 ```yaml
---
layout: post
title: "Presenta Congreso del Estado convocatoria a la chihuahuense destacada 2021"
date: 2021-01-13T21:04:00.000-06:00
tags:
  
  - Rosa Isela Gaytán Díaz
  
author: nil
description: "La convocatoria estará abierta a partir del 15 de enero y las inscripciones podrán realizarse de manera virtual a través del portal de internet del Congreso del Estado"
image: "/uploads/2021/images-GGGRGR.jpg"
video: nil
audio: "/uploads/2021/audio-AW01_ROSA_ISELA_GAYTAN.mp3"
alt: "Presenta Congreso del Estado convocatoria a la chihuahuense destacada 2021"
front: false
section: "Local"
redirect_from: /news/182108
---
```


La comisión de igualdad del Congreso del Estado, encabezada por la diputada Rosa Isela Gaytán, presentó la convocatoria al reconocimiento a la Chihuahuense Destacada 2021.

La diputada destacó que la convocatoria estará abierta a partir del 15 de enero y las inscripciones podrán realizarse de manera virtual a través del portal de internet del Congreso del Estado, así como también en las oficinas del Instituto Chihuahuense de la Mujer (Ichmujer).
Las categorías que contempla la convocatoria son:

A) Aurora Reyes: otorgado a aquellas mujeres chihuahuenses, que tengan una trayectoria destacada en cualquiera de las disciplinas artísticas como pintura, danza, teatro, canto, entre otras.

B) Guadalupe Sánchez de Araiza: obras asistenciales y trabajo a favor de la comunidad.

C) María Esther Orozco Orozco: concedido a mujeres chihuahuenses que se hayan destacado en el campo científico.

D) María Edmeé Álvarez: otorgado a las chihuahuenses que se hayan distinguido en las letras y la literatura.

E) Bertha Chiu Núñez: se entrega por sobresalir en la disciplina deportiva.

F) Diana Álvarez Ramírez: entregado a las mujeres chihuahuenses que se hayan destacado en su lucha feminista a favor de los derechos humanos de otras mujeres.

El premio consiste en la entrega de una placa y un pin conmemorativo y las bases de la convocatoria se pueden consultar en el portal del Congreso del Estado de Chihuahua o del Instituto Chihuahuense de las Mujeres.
○ ○ ○
▸ Exercise requirements
Filter these records, keeping every line where the word "María" occurs.

▸ Solution
C) María Esther Orozco Orozco: concedido a mujeres chihuahuenses que se hayan destacado en el campo científico.
D) María Edmeé Álvarez: otorgado a las chihuahuenses que se hayan distinguido en las letras y la literatura.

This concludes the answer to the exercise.